[ASSIGNMENT] Set down exactly the lines in the records below that run from the line with "ancient world seemed" to the line with "corporeity can never", inclusive, and nothing more.

::::

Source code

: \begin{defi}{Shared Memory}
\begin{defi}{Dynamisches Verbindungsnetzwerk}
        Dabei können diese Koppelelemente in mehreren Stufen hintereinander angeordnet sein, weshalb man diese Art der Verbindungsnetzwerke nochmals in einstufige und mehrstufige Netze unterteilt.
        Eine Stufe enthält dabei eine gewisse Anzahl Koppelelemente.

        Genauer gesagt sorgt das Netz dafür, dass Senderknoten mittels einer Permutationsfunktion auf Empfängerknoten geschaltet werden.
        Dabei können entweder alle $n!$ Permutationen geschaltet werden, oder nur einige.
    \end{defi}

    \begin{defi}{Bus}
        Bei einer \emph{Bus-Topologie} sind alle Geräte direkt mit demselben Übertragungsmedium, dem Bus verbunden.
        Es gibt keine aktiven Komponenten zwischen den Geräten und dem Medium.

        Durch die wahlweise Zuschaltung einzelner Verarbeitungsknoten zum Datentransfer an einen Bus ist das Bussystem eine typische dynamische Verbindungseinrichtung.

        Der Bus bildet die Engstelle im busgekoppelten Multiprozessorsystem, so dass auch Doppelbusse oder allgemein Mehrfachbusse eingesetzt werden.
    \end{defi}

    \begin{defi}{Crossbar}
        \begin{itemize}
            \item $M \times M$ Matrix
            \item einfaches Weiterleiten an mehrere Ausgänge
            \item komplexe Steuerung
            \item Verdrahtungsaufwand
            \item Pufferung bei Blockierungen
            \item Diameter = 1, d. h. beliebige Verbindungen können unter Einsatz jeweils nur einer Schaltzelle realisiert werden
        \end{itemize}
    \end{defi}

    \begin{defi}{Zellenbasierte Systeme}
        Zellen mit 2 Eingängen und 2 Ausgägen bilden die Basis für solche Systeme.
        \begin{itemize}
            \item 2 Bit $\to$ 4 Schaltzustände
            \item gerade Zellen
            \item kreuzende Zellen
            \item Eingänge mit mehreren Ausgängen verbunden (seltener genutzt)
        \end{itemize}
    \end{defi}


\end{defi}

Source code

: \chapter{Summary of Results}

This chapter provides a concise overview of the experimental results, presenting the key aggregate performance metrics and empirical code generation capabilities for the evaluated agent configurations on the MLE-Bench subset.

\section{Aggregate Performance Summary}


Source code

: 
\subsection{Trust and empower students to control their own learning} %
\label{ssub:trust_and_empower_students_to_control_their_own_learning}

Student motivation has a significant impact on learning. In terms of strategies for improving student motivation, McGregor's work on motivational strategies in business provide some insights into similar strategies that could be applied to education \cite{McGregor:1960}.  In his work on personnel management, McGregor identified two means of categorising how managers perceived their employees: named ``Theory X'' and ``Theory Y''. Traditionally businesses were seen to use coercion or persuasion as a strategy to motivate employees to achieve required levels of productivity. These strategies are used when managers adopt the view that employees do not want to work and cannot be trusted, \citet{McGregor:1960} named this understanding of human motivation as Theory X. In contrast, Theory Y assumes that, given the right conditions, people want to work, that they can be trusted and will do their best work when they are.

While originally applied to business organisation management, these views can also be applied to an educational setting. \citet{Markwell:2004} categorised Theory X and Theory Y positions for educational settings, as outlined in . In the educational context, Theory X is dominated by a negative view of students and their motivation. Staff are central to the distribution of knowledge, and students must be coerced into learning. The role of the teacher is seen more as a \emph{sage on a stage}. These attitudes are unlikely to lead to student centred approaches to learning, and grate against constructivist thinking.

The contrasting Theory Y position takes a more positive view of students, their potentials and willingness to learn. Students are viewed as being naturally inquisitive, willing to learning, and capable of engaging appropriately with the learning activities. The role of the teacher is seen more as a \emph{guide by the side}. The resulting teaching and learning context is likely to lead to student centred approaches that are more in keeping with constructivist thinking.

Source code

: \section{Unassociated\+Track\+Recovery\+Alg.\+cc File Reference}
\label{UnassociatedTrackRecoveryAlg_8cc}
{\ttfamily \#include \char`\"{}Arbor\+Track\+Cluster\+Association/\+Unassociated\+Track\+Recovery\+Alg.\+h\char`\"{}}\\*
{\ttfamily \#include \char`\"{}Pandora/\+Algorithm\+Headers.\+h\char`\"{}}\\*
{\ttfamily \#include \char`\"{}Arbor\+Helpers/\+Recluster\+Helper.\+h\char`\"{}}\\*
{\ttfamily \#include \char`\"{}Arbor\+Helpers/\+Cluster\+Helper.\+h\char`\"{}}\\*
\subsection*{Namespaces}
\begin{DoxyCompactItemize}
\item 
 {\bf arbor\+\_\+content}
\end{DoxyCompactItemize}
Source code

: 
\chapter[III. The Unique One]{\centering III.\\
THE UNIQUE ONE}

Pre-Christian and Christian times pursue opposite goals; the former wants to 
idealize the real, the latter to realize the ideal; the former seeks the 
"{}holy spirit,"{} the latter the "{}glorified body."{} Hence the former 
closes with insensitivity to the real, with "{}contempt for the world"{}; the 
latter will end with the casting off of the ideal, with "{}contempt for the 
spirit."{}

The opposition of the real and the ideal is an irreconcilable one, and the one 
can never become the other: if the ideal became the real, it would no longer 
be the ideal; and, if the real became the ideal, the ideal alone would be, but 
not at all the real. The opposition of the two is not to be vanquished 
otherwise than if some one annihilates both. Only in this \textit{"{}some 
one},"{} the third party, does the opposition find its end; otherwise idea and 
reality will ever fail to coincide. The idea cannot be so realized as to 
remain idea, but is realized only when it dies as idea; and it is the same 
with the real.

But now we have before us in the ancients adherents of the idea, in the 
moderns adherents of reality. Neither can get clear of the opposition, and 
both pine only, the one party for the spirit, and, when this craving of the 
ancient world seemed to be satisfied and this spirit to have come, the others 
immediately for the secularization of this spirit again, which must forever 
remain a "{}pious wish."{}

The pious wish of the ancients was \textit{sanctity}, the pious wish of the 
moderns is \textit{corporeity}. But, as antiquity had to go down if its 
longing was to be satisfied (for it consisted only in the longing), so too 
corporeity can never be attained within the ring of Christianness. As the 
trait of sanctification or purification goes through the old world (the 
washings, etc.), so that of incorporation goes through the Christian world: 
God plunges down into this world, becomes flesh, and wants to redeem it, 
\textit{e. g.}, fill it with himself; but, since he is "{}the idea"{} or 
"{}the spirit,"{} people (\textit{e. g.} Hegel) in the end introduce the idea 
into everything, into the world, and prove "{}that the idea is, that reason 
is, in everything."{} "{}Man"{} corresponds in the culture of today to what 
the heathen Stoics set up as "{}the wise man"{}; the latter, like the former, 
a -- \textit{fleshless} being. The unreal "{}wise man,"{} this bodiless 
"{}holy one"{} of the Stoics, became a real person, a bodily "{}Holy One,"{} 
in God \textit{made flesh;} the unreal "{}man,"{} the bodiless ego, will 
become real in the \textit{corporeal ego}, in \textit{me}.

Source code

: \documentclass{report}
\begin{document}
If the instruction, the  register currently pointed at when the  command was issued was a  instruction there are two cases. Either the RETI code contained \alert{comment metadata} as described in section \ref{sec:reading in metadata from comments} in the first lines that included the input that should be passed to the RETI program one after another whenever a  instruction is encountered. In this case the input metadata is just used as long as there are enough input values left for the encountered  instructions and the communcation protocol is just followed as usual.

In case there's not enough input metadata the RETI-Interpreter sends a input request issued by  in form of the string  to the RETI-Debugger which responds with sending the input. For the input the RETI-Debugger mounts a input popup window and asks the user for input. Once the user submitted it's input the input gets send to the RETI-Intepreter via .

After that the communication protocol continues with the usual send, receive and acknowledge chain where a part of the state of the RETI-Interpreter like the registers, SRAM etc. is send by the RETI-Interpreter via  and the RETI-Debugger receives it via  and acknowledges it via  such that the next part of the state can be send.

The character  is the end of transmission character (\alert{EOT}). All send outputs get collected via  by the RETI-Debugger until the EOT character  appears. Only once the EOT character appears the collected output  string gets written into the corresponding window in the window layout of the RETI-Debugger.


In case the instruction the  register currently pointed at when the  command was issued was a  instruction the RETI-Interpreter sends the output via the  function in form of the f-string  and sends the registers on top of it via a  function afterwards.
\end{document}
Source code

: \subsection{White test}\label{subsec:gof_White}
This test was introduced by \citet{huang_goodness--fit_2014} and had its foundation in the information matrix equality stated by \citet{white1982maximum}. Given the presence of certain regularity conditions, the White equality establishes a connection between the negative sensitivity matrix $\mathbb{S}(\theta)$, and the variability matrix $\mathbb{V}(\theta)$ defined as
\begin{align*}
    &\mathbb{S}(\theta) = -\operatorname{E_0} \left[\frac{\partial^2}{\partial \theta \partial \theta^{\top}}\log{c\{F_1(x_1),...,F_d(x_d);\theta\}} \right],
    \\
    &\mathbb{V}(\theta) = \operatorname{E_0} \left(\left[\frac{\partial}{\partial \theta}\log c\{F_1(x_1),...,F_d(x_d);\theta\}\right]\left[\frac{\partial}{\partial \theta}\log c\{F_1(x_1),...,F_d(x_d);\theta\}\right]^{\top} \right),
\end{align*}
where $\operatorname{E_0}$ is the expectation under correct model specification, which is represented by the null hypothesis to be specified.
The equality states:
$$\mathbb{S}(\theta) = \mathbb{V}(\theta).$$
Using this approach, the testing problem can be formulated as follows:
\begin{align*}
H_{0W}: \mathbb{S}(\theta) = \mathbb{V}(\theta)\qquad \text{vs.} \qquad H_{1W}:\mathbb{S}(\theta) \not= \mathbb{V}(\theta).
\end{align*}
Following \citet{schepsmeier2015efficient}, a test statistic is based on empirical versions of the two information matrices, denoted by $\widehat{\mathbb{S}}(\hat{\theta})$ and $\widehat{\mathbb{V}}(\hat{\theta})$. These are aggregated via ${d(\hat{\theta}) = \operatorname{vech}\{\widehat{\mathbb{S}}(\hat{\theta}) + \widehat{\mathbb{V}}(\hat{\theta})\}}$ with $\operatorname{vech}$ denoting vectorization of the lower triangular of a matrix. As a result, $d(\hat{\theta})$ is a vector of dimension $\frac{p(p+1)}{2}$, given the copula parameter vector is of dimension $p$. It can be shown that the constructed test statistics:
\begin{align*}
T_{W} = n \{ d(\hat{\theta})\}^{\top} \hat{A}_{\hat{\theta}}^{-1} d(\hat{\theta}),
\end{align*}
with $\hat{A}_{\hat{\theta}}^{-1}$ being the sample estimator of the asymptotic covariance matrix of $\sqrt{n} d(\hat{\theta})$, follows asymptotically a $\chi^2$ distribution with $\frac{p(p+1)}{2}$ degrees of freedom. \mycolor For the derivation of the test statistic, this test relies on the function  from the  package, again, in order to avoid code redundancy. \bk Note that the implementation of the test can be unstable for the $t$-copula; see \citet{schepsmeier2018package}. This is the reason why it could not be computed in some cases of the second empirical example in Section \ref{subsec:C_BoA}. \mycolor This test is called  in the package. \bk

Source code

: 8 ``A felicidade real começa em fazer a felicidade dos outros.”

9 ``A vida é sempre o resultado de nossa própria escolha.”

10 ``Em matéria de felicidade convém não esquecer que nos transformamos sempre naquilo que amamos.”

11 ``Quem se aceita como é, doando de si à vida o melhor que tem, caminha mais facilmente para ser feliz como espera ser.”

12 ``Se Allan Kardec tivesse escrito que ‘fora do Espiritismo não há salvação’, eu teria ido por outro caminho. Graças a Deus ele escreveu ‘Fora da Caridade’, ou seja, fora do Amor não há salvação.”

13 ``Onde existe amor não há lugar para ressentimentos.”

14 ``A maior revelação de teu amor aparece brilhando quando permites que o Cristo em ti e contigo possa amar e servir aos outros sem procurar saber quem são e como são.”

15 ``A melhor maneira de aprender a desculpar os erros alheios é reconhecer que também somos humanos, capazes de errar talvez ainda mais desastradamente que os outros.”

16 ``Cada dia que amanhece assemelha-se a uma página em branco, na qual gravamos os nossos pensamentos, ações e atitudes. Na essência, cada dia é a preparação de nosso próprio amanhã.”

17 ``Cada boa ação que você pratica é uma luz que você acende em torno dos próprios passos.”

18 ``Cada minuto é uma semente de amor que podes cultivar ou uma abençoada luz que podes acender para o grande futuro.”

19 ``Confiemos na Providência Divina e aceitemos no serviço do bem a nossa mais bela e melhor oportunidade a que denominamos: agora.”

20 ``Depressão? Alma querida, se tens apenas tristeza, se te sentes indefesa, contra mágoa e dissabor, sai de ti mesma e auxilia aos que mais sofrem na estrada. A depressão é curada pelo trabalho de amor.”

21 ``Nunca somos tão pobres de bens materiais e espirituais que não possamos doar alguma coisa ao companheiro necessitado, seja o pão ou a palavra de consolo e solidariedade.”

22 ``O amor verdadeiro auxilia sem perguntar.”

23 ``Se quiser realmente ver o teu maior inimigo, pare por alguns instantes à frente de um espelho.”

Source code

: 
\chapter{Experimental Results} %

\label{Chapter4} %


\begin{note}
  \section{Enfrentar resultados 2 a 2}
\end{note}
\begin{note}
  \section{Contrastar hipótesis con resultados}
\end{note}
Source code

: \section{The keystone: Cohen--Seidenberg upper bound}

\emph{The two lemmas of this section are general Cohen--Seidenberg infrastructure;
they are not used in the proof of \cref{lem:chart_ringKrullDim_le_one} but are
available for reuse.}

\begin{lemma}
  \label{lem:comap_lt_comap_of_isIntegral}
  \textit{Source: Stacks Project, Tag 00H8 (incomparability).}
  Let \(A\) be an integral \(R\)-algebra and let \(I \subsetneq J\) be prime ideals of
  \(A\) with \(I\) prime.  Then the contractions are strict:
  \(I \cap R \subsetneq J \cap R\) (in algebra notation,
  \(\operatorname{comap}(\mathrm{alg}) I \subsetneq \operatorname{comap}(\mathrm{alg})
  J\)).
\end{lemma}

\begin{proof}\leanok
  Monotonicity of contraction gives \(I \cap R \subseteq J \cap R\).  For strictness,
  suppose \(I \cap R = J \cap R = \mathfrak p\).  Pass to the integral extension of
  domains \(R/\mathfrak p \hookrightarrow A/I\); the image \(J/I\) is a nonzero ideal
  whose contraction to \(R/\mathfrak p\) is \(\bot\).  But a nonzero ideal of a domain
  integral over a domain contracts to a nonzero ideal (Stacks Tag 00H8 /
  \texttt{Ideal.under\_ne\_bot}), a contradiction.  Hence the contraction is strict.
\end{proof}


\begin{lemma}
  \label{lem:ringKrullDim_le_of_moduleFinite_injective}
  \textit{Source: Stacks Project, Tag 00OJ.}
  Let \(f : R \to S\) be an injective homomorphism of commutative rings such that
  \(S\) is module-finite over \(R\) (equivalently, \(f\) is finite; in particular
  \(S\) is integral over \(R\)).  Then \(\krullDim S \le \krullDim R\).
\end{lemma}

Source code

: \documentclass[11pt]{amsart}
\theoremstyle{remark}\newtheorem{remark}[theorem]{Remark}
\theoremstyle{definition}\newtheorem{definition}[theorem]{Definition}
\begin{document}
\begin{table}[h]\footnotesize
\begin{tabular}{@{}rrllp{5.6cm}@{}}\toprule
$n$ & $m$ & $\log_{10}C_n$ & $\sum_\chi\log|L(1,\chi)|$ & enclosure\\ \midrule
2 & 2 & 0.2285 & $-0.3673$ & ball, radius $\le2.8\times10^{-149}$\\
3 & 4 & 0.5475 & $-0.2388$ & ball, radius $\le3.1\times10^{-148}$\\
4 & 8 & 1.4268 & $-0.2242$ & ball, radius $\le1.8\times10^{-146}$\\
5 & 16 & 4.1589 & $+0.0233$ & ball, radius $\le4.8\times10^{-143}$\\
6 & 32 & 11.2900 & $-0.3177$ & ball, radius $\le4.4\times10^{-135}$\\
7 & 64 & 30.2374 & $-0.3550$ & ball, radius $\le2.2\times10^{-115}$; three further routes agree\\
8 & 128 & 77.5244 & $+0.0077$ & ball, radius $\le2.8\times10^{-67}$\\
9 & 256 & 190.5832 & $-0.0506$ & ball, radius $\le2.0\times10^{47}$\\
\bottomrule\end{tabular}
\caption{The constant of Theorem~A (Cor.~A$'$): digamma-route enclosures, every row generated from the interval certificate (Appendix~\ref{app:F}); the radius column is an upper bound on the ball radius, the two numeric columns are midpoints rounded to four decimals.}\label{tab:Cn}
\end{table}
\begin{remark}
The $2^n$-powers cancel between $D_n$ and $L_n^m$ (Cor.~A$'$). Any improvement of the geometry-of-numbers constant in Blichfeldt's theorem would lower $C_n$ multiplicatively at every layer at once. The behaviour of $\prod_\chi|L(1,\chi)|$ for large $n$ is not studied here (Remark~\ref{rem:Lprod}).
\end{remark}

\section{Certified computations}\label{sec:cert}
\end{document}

::::

[EXERCISE SOLUTION]
ancient world seemed to be satisfied and this spirit to have come, the others 
immediately for the secularization of this spirit again, which must forever 
remain a "{}pious wish."{}

The pious wish of the ancients was \textit{sanctity}, the pious wish of the 
moderns is \textit{corporeity}. But, as antiquity had to go down if its 
longing was to be satisfied (for it consisted only in the longing), so too 
corporeity can never be attained within the ring of Christianness. As the 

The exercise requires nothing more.